::: DATA EXCERPTS

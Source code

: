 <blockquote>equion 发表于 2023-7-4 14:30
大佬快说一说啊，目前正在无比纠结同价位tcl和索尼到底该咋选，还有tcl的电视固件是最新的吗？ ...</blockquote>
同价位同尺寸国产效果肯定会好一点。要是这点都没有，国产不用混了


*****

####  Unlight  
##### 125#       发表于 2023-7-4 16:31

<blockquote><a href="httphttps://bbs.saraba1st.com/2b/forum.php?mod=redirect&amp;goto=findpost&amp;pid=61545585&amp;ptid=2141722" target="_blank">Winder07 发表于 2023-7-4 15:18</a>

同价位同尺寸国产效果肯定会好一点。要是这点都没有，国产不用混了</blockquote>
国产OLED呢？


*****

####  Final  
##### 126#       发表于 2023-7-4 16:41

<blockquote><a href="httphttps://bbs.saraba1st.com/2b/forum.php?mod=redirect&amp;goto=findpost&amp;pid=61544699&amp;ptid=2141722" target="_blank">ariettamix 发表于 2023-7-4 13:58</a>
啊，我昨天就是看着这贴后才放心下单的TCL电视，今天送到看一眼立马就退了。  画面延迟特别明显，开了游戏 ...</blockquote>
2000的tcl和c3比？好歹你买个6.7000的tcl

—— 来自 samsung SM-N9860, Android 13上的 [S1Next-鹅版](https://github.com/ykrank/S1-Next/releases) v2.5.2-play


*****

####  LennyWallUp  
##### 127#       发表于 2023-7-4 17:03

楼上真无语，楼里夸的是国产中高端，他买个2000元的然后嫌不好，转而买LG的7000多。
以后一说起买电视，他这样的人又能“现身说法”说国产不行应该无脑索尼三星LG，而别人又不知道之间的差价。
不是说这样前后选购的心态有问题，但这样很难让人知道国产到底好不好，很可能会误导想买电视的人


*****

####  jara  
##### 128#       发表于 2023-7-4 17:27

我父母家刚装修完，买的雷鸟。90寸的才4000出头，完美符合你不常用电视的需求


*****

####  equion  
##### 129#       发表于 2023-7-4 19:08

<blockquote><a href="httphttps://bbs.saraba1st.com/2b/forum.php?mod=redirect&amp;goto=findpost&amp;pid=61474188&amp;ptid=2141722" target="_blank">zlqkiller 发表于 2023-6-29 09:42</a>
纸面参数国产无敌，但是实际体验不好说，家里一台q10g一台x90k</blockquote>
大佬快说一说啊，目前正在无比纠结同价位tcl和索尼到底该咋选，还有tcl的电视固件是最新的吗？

::::::

## TASK DIRECTIONS
Only one part of the material above is to be transcribed, namely the lines starting with the line that has "发表于 2023-7-4 16:41" and going on through the line that has "2000的tcl和c3比？好歹你买个6.7000的tcl", exactly as they stand.

## ANSWER SPACE
##### 126#       发表于 2023-7-4 16:41

<blockquote><a href="httphttps://bbs.saraba1st.com/2b/forum.php?mod=redirect&amp;goto=findpost&amp;pid=61544699&amp;ptid=2141722" target="_blank">ariettamix 发表于 2023-7-4 13:58</a>
啊，我昨天就是看着这贴后才放心下单的TCL电视，今天送到看一眼立马就退了。  画面延迟特别明显，开了游戏 ...</blockquote>
2000的tcl和c3比？好歹你买个6.7000的tcl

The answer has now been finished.